Esas No: 2022/7617
Karar No: 2022/12584
Karar Tarihi: 26.09.2022
Yargıtay 7. Ceza Dairesi 2022/7617 Esas 2022/12584 Karar Sayılı İlamı
7. Ceza Dairesi 2022/7617 E. , 2022/12584 K.Özet:
Sanık, Elektronik Haberleşme Kanunu'na aykırılık suçundan 1.000 Türk Lirası adli para cezasına çarptırıldı. Ancak Yüksek Adalet Bakanlığı, dosyayı kanun yararına bozmak istedi. Sanık, müşteki Mahmut Yıldız'ın telefon numarasına ait abonelik sözleşmesini bilgisi ve rızası dışında düzenlediği iddiasıyla suçlanıyor. Ancak Vergi Dairesi kayıtlarına göre sanığın işyerini terk ettiği tarih, söz konusu abonelik sözleşmesinin düzenlendiği tarihten önceydi.
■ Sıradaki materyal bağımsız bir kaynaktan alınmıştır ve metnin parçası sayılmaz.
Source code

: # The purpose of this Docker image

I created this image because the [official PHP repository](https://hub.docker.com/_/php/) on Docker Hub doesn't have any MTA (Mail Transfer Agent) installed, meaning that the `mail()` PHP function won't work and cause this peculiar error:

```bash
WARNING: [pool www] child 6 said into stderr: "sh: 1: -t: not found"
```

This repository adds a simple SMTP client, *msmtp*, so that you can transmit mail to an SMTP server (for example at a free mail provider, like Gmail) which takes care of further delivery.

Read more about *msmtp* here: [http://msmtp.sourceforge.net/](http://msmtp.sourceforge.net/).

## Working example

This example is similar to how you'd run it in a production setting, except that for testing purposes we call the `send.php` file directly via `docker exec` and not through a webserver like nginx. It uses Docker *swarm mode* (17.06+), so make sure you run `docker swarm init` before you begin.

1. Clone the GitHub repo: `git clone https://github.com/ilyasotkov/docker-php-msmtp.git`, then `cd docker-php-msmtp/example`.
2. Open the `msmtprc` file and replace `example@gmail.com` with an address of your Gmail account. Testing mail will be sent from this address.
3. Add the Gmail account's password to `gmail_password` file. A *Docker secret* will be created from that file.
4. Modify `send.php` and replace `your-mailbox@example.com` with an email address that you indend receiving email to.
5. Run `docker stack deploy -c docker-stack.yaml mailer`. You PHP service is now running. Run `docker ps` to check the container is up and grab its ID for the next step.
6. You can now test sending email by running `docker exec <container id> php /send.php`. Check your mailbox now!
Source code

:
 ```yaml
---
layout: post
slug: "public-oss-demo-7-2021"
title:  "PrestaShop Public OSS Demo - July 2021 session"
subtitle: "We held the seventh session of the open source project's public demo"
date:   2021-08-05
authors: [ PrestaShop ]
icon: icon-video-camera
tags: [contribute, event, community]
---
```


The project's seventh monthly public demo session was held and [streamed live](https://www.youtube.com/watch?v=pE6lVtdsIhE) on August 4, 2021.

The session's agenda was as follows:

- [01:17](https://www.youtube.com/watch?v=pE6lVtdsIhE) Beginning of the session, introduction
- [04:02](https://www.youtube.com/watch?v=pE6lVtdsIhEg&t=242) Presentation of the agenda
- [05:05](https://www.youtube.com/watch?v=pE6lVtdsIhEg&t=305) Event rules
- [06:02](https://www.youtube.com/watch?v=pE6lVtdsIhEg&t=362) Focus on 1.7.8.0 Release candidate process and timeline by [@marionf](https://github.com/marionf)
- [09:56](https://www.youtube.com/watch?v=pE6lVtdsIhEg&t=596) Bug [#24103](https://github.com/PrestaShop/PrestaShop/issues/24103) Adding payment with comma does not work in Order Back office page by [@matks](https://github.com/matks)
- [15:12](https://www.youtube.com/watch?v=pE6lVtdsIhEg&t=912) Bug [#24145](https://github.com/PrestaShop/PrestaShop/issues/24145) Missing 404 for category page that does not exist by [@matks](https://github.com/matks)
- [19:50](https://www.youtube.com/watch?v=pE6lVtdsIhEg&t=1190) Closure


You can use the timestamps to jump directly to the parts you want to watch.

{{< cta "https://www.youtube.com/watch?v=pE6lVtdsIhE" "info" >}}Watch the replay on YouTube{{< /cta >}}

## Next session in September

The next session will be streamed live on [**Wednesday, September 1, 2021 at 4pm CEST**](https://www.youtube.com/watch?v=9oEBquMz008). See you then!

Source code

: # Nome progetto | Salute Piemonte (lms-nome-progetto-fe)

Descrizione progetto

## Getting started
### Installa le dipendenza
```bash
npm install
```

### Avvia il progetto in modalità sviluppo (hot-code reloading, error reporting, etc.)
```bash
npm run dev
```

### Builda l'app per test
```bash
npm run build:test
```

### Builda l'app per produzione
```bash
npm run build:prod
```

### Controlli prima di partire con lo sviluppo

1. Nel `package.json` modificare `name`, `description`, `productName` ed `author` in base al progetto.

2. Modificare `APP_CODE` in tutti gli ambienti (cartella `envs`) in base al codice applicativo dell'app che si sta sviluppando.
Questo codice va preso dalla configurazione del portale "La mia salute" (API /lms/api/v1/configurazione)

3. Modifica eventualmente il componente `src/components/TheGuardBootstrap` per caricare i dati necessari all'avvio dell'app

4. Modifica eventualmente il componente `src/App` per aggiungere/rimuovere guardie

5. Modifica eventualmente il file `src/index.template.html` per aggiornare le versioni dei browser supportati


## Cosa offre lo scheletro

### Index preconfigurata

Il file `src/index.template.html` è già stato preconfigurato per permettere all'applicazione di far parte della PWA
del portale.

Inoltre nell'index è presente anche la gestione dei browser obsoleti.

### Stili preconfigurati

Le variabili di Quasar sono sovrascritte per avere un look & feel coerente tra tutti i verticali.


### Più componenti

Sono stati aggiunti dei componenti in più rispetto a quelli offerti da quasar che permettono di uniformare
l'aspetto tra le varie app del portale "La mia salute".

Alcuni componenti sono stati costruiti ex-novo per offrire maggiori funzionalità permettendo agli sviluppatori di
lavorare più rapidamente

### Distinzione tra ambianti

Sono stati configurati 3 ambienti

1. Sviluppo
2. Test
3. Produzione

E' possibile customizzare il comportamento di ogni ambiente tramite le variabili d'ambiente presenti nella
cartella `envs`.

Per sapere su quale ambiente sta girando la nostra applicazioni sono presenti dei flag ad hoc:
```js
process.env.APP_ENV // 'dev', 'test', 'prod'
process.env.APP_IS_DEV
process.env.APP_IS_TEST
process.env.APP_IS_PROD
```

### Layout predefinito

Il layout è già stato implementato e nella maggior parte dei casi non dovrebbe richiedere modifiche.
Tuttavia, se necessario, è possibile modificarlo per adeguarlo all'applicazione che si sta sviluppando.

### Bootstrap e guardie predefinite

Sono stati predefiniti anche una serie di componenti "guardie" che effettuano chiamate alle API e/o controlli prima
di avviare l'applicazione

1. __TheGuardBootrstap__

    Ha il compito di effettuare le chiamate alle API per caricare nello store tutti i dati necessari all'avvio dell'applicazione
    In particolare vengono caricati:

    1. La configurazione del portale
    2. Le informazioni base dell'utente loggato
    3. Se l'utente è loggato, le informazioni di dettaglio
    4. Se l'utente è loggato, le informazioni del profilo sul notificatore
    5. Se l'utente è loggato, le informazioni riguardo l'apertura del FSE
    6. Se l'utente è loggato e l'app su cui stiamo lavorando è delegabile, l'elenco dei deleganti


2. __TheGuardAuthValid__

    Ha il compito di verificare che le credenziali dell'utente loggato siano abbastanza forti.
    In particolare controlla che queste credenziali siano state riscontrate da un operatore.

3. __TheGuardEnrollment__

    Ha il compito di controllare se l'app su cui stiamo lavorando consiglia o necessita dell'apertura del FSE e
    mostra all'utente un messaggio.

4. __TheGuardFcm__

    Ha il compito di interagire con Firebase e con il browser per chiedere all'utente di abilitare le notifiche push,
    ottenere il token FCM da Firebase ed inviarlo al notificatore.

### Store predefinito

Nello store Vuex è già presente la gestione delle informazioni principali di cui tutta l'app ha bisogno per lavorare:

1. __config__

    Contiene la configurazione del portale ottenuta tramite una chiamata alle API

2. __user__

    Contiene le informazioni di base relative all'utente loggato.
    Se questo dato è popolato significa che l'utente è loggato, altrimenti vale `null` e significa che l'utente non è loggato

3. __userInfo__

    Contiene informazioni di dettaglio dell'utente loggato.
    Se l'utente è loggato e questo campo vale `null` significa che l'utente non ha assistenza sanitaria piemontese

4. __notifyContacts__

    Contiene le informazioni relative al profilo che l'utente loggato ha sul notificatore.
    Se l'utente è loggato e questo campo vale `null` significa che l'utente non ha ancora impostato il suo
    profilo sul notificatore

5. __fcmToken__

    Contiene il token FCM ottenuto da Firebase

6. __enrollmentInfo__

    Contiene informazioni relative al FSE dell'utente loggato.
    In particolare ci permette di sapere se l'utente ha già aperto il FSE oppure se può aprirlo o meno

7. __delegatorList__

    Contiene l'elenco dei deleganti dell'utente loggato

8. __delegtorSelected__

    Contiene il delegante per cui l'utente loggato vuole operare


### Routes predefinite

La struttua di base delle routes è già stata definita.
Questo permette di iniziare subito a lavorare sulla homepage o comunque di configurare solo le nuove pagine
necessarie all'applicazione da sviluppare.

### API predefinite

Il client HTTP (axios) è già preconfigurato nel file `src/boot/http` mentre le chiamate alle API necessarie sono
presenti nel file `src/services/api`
Bu nedenle, sanığın suç tarihinde farklı bir adreste faaliyet gösterip göstermediğine dair araştırmanın yapılması gerektiği vurgulandı. Sonuç olarak, Şanlıurfa 2. Asliye Ceza Mahkemesi kararı bozuldu ve müteakip işlemlerin yerine getirilmesi kararlaştırıldı.
Kanun maddeleri:
- 5809 sayılı Elektronik Haberleşme Kanunu'nun 63/10 maddesi
- 5237 sayılı Türk Ceza Kanunu'nun 52/2. maddesi
- 5271 sayılı Ceza Muhakemesi Kanunu'nun 309. maddesi
"İçtihat Metni"
5809 sayılı Elektronik Haberleşme Kanunu’na aykırılık suçundan sanık ...'in anılan Kanun'un 63/10 ve 5237 sayılı Türk Ceza Kanunu'nun 52/2. maddeleri gereğince 1.000,00 Türk Lirası adlî para cezası ile cezalandırılmasına dair ŞANLIURFA 2. Asliye Ceza Mahkemesinin 16/03/2017 tarihli ve 2016/910 esas, 2017/243 sayılı kararı aleyhine Yüksek Adalet Bakanlığından verilen 03.07.2022 tarihli kanun yararına bozma istemini içeren dava dosyası Yargıtay Cumhuriyet Başsavcılığının 18.07.2022 tarihli ve KYB. 2022-100212 sayılı ihbarnamesi ile daireye verilmekle okundu.
Mezkür ihbarnamede;
Dosya kapsamına göre, müşteki Mahmut Yıldız’a ait 0 539 912 1809 numaralı telefon hattına ait 08/04/2010 tarihli abonelik sözleşmesinin müştekinin bilgisi ve rızası dışında şüphelinin yetkili olduğu "Destan İletişim-..." isimli işyerinde tanzim edildiğinden bahisle açılan kamu davası sonucunda sanığın mahkûmiyetine karar verilmiş ise de; somut olayda, suça konu abonelik sözleşmesinin düzenlenme tarihinin 08/04/2010 olduğu ve sanık müdafii tarafından Şanlıurfa 1. Asliye Ceza Mahkemesinin 2016/396 esas sayılı dosyasına ibraz edilen Şanlıurfa Vergi Dairesi kayıtlarına göre ise, sanığın işi terk tarihinin 30/11/2009 olarak kayıtlara geçtiği nazara alındığında, sanığın suç tarihi itibarıyla farklı bir adreste faaliyetine devam edip etmediği de araştırılarak, bahsi geçen hususların birlikte değerlendirilmesi suretiyle sonucuna göre sanığın hukuki durumunun tayin ve takdir edilmesi gerektiği gözetilmeden, yazılı şekilde karar verilmesinde isabet görülmemiş ve 5271 sayılı Ceza Muhakemesi Kanununun 309. maddesi uyarınca anılan kararın bozulması lüzumu kanun yararına bozmaya atfen ihbar olunmuş bulunmakla Türk Milleti adına gereği görüşülüp düşünüldü;
Yargıtay Cumhuriyet Başsavcılığının kanun yararına bozma istemine dayanan ihbarname içeriği yerinde görüldüğünden Şanlıurfa 2. Asliye Ceza Mahkemesinin 16/03/2017 tarihli ve 2016/910 esas, 2017/243 sayılı kararının 5271 sayılı CMK'nun 309/4-b maddesi uyarınca BOZULMASINA, müteakip işlemlerin mahallinde mahkemesince yerine getirilmesine, 26.09.2022 tarihinde oy birliğiyle karar verildi.